From 4:30 to 6 p.m., tea was served in the sun room, which has huge windows that face the ocean and a fountain just outside. Scattered around the public rooms were chess and checkers boards and, next to the lobby fireplace, a leather and wood backgammon table. Neither of us had ever played backgammon, but a sheet with the rules of the game lay on the table.

Thinking we’d give it a whirl before tea, we set up the game pieces and carefully read through the rules. We tried--honestly we did--but neither of us could make heads nor tails of what we were supposed to be doing. By the time we admitted defeat, we were laughing so hard that people were staring at us. We decided to go in to tea.

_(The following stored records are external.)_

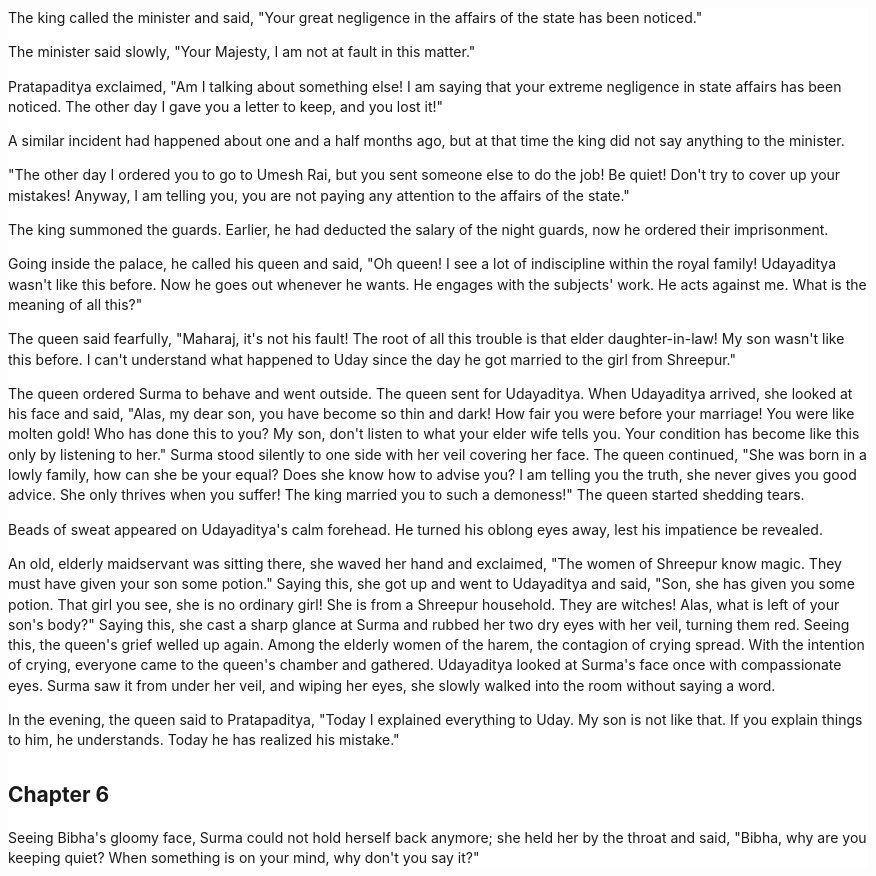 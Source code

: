 The king called the minister and said, "Your great negligence in the affairs of the state has been noticed."

The minister said slowly, "Your Majesty, I am not at fault in this matter."

Pratapaditya exclaimed, "Am I talking about something else! I am saying that your extreme negligence in state affairs has been noticed. The other day I gave you a letter to keep, and you lost it!"

A similar incident had happened about one and a half months ago, but at that time the king did not say anything to the minister.

"The other day I ordered you to go to Umesh Rai, but you sent someone else to do the job! Be quiet! Don't try to cover up your mistakes! Anyway, I am telling you, you are not paying any attention to the affairs of the state."

The king summoned the guards. Earlier, he had deducted the salary of the night guards, now he ordered their imprisonment.

Going inside the palace, he called his queen and said, "Oh queen! I see a lot of indiscipline within the royal family! Udayaditya wasn't like this before. Now he goes out whenever he wants. He engages with the subjects' work. He acts against me. What is the meaning of all this?"

The queen said fearfully, "Maharaj, it's not his fault! The root of all this trouble is that elder daughter-in-law! My son wasn't like this before. I can't understand what happened to Uday since the day he got married to the girl from Shreepur."

The queen ordered Surma to behave and went outside. The queen sent for Udayaditya. When Udayaditya arrived, she looked at his face and said, "Alas, my dear son, you have become so thin and dark! How fair you were before your marriage! You were like molten gold! Who has done this to you? My son, don't listen to what your elder wife tells you. Your condition has become like this only by listening to her." Surma stood silently to one side with her veil covering her face. The queen continued, "She was born in a lowly family, how can she be your equal? Does she know how to advise you? I am telling you the truth, she never gives you good advice. She only thrives when you suffer! The king married you to such a demoness!" The queen started shedding tears.

Beads of sweat appeared on Udayaditya's calm forehead. He turned his oblong eyes away, lest his impatience be revealed.

An old, elderly maidservant was sitting there, she waved her hand and exclaimed, "The women of Shreepur know magic. They must have given your son some potion." Saying this, she got up and went to Udayaditya and said, "Son, she has given you some potion. That girl you see, she is no ordinary girl! She is from a Shreepur household. They are witches! Alas, what is left of your son's body?" Saying this, she cast a sharp glance at Surma and rubbed her two dry eyes with her veil, turning them red. Seeing this, the queen's grief welled up again. Among the elderly women of the harem, the contagion of crying spread. With the intention of crying, everyone came to the queen's chamber and gathered. Udayaditya looked at Surma's face once with compassionate eyes. Surma saw it from under her veil, and wiping her eyes, she slowly walked into the room without saying a word.

In the evening, the queen said to Pratapaditya, "Today I explained everything to Uday. My son is not like that. If you explain things to him, he understands. Today he has realized his mistake."

## Chapter 6

Seeing Bibha's gloomy face, Surma could not hold herself back anymore; she held her by the throat and said, "Bibha, why are you keeping quiet? When something is on your mind, why don't you say it?"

We ladies of leisure spent the hours between tea and dinner enjoying the view from the gazebo and taking turns luxuriating in our whirlpool bathtub. We could have ridden the bicycles that the inn kept for guests or worked out in the fully equipped exercise room, but both seemed to call for too much effort.

We had reservations for 7 p.m. at an Italian restaurant called Luciana’s, a local favorite only a five-minute walk away. We were glad for the reservation because by the time our entrees arrived, the place was packed. Luciana’s has a cluster of small, dimly lighted rooms with a musician singing and playing the synthesizer.

We both ordered veal scallopini with capers in a lemon and white wine sauce. Because our tea party at the inn had turned into a wine and cheese tasting, we skipped wine with dinner. The veal was presented with garlic mashed potatoes sprouting a sprig of rosemary and strips of lightly sauteed, brightly colored peppers. It might have been pounded a little bit longer. When the entrees failed to materialize at the same time, our waiter apologized and offered us free desserts. But we turned him down, returning instead to the inn for coffee and--remembering my job as cookie taster--peanut butter cookies with white chocolate chunks.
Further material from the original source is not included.